Posted by: Richard L. Wolfe | March 01, 2008 at 04:10 PM
Morgellons is a very real infection. Plenty of men and little children suffer from it too. Oklahoma State University can help you if you are interested in publishing the truth.
http://www.thenmo.org/
http://www.healthsciences.okstate.edu/morgellons/vision.cfm
Posted by: Cherie | March 01, 2008 at 06:21 PM
Men are simply less likely to discuss their illnesses openly, and are more stoic publicly about their symptoms--otherwise, I have not seen any obvious gender bias for Morgellons Disease.
-Dr. Drottar
Posted by: Beverly Drottar MD | March 02, 2008 at 02:52 AM
When I read this article it reminded me of the mentality of the Editor of Godey's Lady's Book...from the 19th century.
It is now understood that gender is socially constructed. It is a different concept than biological sex. If for some reason we are finding that a particular gender displays specific undesirable behaviors, we should be asking ourselves how our core societal values shape the way individual citizens develop. To simply mockingly criticize and stereotype one gender over another is sexist. The fact that this author is a woman, doesn't make her opinions any less sexist.
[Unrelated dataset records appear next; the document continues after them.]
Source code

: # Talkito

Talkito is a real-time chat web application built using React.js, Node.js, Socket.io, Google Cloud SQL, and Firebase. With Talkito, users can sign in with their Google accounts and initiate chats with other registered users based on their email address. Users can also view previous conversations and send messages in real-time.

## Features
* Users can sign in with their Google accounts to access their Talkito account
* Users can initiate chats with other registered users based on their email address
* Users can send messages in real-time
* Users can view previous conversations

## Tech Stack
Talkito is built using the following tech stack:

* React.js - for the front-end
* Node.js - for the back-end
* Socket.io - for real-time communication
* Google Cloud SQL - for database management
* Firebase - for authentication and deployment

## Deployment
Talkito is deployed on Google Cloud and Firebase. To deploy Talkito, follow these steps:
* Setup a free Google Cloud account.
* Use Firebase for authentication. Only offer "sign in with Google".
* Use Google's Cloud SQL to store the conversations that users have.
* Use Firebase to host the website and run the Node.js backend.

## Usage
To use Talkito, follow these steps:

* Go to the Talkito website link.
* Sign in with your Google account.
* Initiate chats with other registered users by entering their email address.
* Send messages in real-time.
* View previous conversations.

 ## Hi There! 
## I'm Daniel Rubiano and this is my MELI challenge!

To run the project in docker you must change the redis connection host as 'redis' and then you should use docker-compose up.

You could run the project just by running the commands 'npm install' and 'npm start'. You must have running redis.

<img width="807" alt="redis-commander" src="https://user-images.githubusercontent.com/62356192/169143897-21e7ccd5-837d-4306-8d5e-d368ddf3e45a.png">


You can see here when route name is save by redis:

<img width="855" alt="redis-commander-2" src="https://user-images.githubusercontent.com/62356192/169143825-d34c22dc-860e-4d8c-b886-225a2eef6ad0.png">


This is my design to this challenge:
As "isms" such as racism should never be acceptable, rather one is making remarks towards another race or their own, Allen's comments reflect the same kind of self-loathing, narrow-minded ideology.
~
Allen, If Gender & Sex were the same they would "shift" simultaneously, but they don't so please don't try to justify gender stereotyping with brain size.
Other societies, current & past, have had differing beliefs about the gender identities of their citizens. Since our understanding of biological sexual make-ups have remained more constant, while ideas about gender have seen great shifts, it becomes more clear that social behaviors witnessed in society by "men" or "women" are variable factors dependent upon present cultural teachings.
~
Dangerous Drivers:
Have you ever heard people "joke" that women can't back up? women can't park?
There are many roles in our society that women themselves are told they are too inferior to fulfill, rather it is forthright or through suggestive sarcasm. We used to think women couldn't be construction workers, or basically succeed in any physically demanding job outside of the home. Those who tried were belittled and insulted. This still occurs today, even with the progress we've made. This same kind of belittling social learning trickles down to the most common areas of our lives.
Many women are told they will be bad drivers, they will make mistakes. I'm not saying this is why a particular study found that women were worse drivers, but I am asking that critcs explore other concepts, if they are going to use information like this as evidence for a literary argument.
Also, if it is a fact, I'd like to know why some auto insurance companies will insure women at a lower rate?
~Thanks for reading.
Posted by: Miche | March 02, 2008 at 03:10 PM
So Charlotte.... tenderness towards children is the MOST important thing in life? What if one does not like children?